Influence of sound in detection and recognition

For the visual-only stimuli (visCond), the mean percentage of detection is 82.07% (± 4.81%), similar to the results from the baseline experiment. Adding sound (biCond) results in a large drop, yielding a mean percentage of detection of just 20.02% (± 4.86%). Similarly, recognition for visCond is 59.93% (± 6.76%), decreasing to only to 7.93% (± 4.12%) for biCond. This is shown in Fig. 3. A Wilcoxon signed rank test (\(z=5.783\), \(p<0.001\) for detection; \(z=5.777\), \(p<0.001\) for recognition) shows that both conditions are significantly different both in stimuli detection and recognition. In particular, we find a decrease of both detection and recognition for biCond stimuli in relation to visCond stimuli.
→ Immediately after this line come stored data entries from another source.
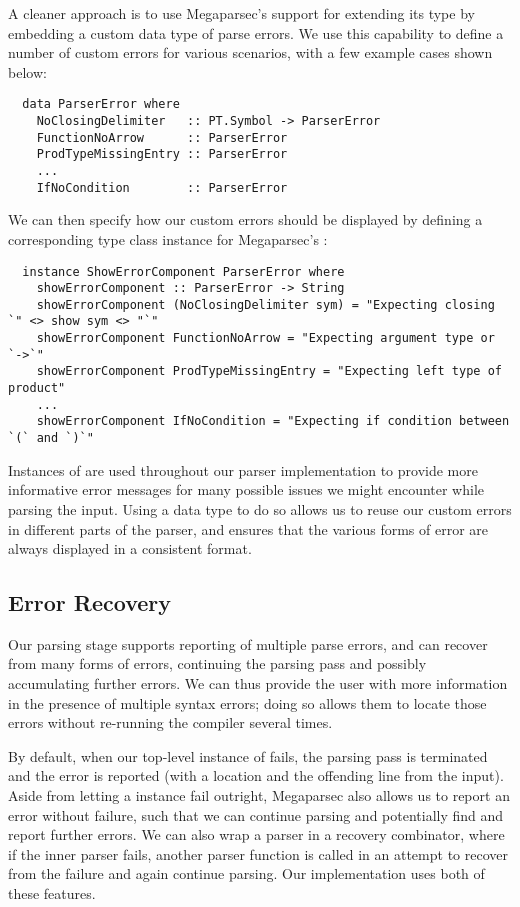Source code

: A cleaner approach is to use Megaparsec's support for extending its
 type by embedding a custom data type of parse errors.
We use this capability to define a number of custom errors for various scenarios,
with a few example cases shown below:
%
\begin{verbatim}
  data ParserError where
    NoClosingDelimiter   :: PT.Symbol -> ParserError
    FunctionNoArrow      :: ParserError
    ProdTypeMissingEntry :: ParserError
    ...
    IfNoCondition        :: ParserError
\end{verbatim}

We can then specify how our custom errors should be displayed by defining a
corresponding type class instance for Megaparsec's :
%
\begin{verbatim}
  instance ShowErrorComponent ParserError where
    showErrorComponent :: ParserError -> String
    showErrorComponent (NoClosingDelimiter sym) = "Expecting closing `" <> show sym <> "`"
    showErrorComponent FunctionNoArrow = "Expecting argument type or `->`"
    showErrorComponent ProdTypeMissingEntry = "Expecting left type of product"
    ...
    showErrorComponent IfNoCondition = "Expecting if condition between `(` and `)`"
\end{verbatim}

Instances of  are used throughout our parser implementation
to provide more informative error messages for many possible issues we might
encounter while parsing the input.
Using a data type to do so allows us to reuse our custom errors in different
parts of the parser, and ensures that the various forms of error are always
displayed in a consistent format.


\subsection{Error Recovery}

Our parsing stage supports reporting of multiple parse errors, and can recover
from many forms of errors, continuing the parsing pass and possibly accumulating
further errors.
We can thus provide the user with more information in the presence of multiple
syntax errors; doing so allows them to locate those errors without re-running
the compiler several times.

By default, when our top-level instance of  fails, the
parsing pass is terminated and the error is reported (with a location and the
offending line from the input).
Aside from letting a  instance fail outright, Megaparsec
also allows us to report an error without failure, such that we can continue
parsing and potentially find and report further errors.
We can also wrap a parser in a recovery combinator, where if the inner parser
fails, another parser function is called in an attempt to recover from the
failure and again continue parsing.
Our implementation uses both of these features.

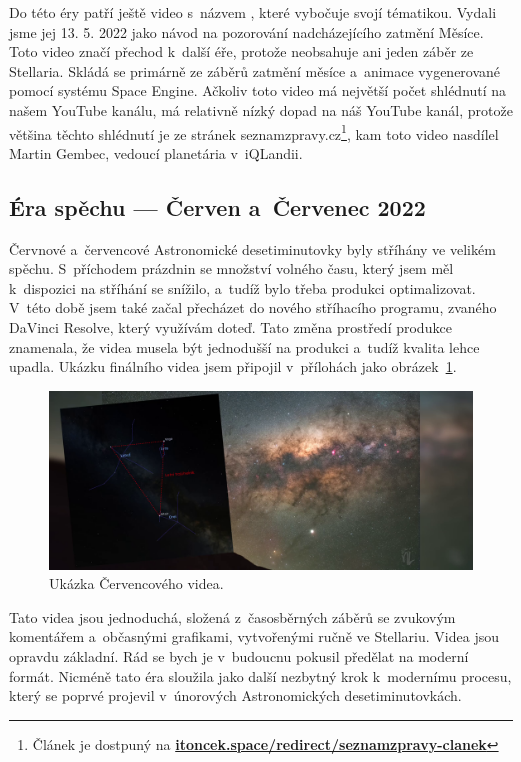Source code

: \documentclass[12pt,a4paper,titlepage]{article}
\newcommand{\link}[2]{\href{#1}{\textcolor{link-color}{\textbf{#2}}}}%
\begin{document}
Do této éry patří ještě video s~názvem , které vybočuje svojí tématikou. Vydali jsme jej 13. 5. 2022 jako návod na pozorování nadcházejícího zatmění Měsíce. Toto video značí přechod k~další éře, protože neobsahuje ani jeden záběr ze Stellaria. Skládá se primárně ze záběrů zatmění měsíce a~animace vygenerované pomocí systému Space Engine. Ačkoliv toto video má největší počet shlédnutí na našem YouTube kanálu, má relativně nízký dopad na náš YouTube kanál, protože většina těchto shlédnutí je ze stránek seznam\-zpravy.cz\footnote{Článek je dostpuný na \link{https://mp.itoncek.space/redirect/seznamzpravy-clanek}{itoncek.space/redirect/seznamzpravy-clanek}}, kam toto video nasdílel Martin Gembec, vedoucí planetária v~iQLandii.
\subsection{Éra spěchu --- Červen a~Červenec 2022}
Červnové a~červencové Astronomické desetiminutovky byly stříhány ve velikém spěchu. S~příchodem prázdnin se množství volného času, který jsem měl k~dispozici na stříhání se snížilo, a~tudíž bylo třeba produkci optimalizovat. V~této době jsem také začal přecházet do nového stříhacího programu, zvaného DaVinci Resolve, který využívám doteď. Tato změna prostředí produkce znamenala, že videa musela být jednodušší na produkci a~tudíž kvalita lehce upadla. Ukázku finálního videa jsem připojil v~přílohách jako obrázek~\ref{img:cervenec}.

\begin{figure}[H]
	\centering
	\includegraphics[width=.85\textwidth]{cervenec.png}
	\caption{Ukázka Červencového videa.}\label{img:cervenec}
\end{figure}

Tato videa jsou jednoduchá, složená z~časosběrných záběrů se zvukovým komentářem a~občasnými grafikami, vytvořenými ručně ve Stellariu. Videa jsou opravdu základní. Rád se bych je v~budoucnu pokusil předělat na moderní formát. Nicméně tato éra sloužila jako další nezbytný krok k~modernímu procesu, který se poprvé projevil v~únorových Astronomických desetiminutovkách.
\end{document}
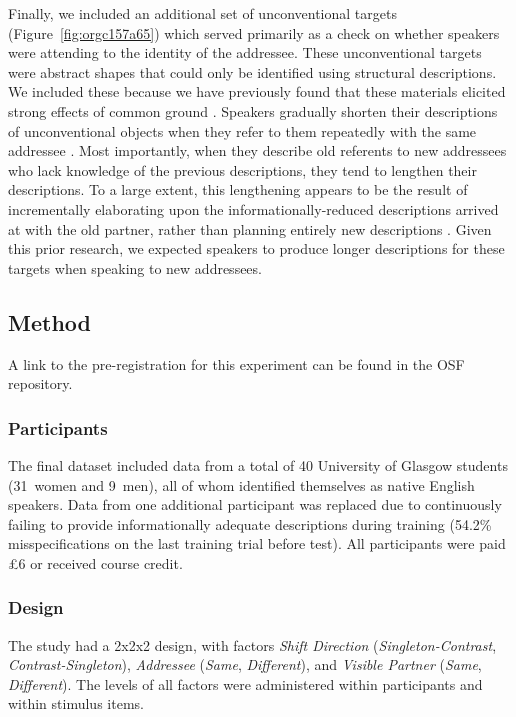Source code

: \documentclass[natbib,doc,a4paper]{apa6}
\begin{document}
Finally, we included an additional set of unconventional targets (Figure~\ref{fig:orgc157a65}) which served primarily as a check on whether speakers were attending to the identity of the addressee. These unconventional targets were abstract shapes that could only be identified using structural descriptions. We included these because we have previously found that these materials elicited strong effects of common ground \citep{GannBarr2014}. Speakers gradually shorten their descriptions of unconventional objects when they refer to them repeatedly with the same addressee \citep{clarkwilkesgibbs86}. Most importantly, when they describe old referents to new addressees who lack knowledge of the previous descriptions, they tend to lengthen their descriptions. To a large extent, this lengthening appears to be the result of incrementally elaborating upon the informationally-reduced descriptions arrived at with the old partner, rather than planning entirely new descriptions \citep{GannBarr2014}. Given this prior research, we expected speakers to produce longer descriptions for these targets when speaking to new addressees.

\subsection*{Method}
\label{sec:org7c5f5e9}

A link to the pre-registration for this experiment can be found in the OSF repository.

\subsubsection*{Participants}
\label{sec:org06e10ce}

The final dataset included data from a total of 40 University of Glasgow students (31~women and 9~men), all of whom identified themselves as native English speakers. Data from one additional participant was replaced due to continuously failing to provide informationally adequate descriptions during training (54.2\% misspecifications on the last training trial before test). All participants were paid £6 or received course credit.

\subsubsection*{Design}
\label{sec:org66f1441}

The study had a 2x2x2 design, with factors \emph{Shift Direction} (\emph{Singleton-Contrast}, \emph{Contrast-Singleton}), \emph{Addressee} (\emph{Same}, \emph{Different}), and \emph{Visible Partner} (\emph{Same}, \emph{Different}). The levels of all factors were administered within participants and within stimulus items.
\end{document}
A Wilcoxon rank sum test shows a significant difference (\(z=7.919\), \(p<0.001\)) between biCond and the baseline experiment for both detection and recognition. Recognition drops from 71.96 to 59.93% for visCond compared to the baseline results. We hypothesize that this may be due to the greater cognitive load imposed on the participants, being exposed to three different stimuli conditions.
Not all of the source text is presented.